US construction up +5.3% in 2013
By Chris Sleight04 February 2014
The value of construction put in place in the US came to US$ 930 billion last year – a +5.3% increase on 2012, according to the US Census Bureau. The residential sector drove growth, with a +17.5% increase in the value of work carried out, while non-residential construction was down -1.1%.
There was also a marked gap between publicly and privately funded construction. While private work was up +8% to US$ 664 billion – 71% of total construction – the public sector was down -0.7% to US$ 267 billion.
Within the private sector, it was the residential construction that made the main difference. This US$ 353 billion per year segment of the market was up +18.3% compared to a year ago.
There was also good growth in some parts of the private non-residential sector, with areas like lodging, office, commercial, transportation and amusement & recreation construction seeing double-digit gains. However, declines in other segments – most notable the power industry – more than offset these and meant private non-residential construction fell -1.7% last year.
In contrast, the power sector saw the most growth out of all categories of public construction last year, with a +25.1% increase in spending. There was also a good +11.3% gain for highway and street construction, which at US$ 84 billion is the largest area of public construction spending. Spending on structures related to transportation was also up last year, but declines in every other sector prompted the -0.7% overall fall in public construction spending in 2013.

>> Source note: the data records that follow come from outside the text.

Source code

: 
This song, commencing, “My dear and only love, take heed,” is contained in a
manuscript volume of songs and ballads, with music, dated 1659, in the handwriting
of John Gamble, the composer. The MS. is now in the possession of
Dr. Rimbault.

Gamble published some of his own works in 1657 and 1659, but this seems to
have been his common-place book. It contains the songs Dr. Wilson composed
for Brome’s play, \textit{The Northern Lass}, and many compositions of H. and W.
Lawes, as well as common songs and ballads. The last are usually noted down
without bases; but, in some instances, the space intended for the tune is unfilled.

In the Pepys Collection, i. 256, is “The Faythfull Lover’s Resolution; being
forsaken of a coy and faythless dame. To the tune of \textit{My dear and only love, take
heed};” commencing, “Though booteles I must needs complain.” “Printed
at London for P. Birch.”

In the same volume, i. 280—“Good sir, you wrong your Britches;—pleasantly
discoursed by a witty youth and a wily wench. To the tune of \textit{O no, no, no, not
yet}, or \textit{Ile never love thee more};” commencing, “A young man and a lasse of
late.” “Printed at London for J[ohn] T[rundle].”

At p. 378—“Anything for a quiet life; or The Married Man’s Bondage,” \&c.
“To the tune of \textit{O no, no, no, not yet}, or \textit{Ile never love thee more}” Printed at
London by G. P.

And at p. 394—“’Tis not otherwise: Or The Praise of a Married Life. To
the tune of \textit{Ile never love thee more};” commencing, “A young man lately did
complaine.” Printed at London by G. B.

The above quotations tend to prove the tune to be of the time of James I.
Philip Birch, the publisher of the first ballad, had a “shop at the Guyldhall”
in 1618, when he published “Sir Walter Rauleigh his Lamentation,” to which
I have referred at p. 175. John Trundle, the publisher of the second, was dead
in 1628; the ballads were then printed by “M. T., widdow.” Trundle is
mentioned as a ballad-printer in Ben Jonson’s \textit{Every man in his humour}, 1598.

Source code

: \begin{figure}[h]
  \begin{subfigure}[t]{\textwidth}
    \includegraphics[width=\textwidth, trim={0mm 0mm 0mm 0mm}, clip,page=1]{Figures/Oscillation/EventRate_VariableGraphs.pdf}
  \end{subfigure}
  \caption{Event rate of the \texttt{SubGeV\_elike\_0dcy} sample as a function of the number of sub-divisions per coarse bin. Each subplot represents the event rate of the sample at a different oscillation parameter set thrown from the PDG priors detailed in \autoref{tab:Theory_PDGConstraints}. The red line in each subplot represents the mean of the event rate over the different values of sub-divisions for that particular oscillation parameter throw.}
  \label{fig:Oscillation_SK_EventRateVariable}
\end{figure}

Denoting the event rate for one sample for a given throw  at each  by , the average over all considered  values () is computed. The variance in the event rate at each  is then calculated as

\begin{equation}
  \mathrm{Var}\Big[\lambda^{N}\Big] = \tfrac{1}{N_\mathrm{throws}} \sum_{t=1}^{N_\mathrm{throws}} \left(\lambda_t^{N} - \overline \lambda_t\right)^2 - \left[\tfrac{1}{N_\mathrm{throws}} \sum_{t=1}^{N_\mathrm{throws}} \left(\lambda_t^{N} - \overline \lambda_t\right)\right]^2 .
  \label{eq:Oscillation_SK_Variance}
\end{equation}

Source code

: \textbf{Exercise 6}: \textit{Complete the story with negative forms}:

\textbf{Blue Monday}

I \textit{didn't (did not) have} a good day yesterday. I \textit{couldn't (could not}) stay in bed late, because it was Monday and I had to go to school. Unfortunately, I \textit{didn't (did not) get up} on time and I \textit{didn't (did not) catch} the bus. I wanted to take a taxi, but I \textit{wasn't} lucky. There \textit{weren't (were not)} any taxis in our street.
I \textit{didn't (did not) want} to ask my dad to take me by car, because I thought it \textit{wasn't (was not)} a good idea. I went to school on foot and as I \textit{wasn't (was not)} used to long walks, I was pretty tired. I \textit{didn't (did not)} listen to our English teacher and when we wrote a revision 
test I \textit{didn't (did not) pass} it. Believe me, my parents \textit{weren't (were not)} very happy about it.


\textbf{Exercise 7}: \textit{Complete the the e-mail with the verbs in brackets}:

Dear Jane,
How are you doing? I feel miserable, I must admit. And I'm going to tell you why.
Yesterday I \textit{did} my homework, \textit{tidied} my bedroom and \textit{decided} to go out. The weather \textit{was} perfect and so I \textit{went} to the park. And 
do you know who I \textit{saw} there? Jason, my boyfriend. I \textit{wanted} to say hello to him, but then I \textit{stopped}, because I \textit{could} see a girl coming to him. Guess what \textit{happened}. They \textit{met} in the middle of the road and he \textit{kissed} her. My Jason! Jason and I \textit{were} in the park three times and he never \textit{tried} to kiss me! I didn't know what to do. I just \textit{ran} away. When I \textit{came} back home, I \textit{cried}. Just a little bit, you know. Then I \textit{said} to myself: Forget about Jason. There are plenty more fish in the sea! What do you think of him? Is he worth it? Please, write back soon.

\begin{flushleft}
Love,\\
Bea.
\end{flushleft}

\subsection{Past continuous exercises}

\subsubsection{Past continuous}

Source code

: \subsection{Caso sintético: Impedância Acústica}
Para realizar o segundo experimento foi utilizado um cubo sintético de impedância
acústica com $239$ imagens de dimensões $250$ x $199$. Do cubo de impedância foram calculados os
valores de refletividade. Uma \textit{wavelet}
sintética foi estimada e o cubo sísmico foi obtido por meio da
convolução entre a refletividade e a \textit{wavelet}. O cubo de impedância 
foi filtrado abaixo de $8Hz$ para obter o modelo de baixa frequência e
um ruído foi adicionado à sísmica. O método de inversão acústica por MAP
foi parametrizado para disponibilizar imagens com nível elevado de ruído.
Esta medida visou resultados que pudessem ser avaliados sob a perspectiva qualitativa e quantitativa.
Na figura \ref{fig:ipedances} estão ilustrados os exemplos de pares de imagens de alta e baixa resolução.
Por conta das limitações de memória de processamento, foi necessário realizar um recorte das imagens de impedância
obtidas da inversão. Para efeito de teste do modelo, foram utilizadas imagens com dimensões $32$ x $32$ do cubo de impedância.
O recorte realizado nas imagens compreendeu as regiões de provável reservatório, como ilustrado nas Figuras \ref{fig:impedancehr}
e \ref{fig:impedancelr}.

Commenting on the figures, Ken Simonson, chief economist with the Associated General Contractors of America (AGC) said, “Residential construction ended on a strong note in 2013 and should remain positive for at least the next several months. Meanwhile private non-residential spending appears to be poised for a rebound, but the short-term outlook for public construction is still negative.”
He continued, “The on-going surge of oil- and gas-related activity should boost several types of private non-residential construction in 2014. Many regions will experience more work on pipelines, railroads, manufacturing plants and even fuelling facilities for trucks and buses that convert to natural gas. In addition, communities in the drilling areas will get more housing, hotels and retail projects. As a result, private non-residential spending should grow at a +6% to +10% rate in 2014 overall.”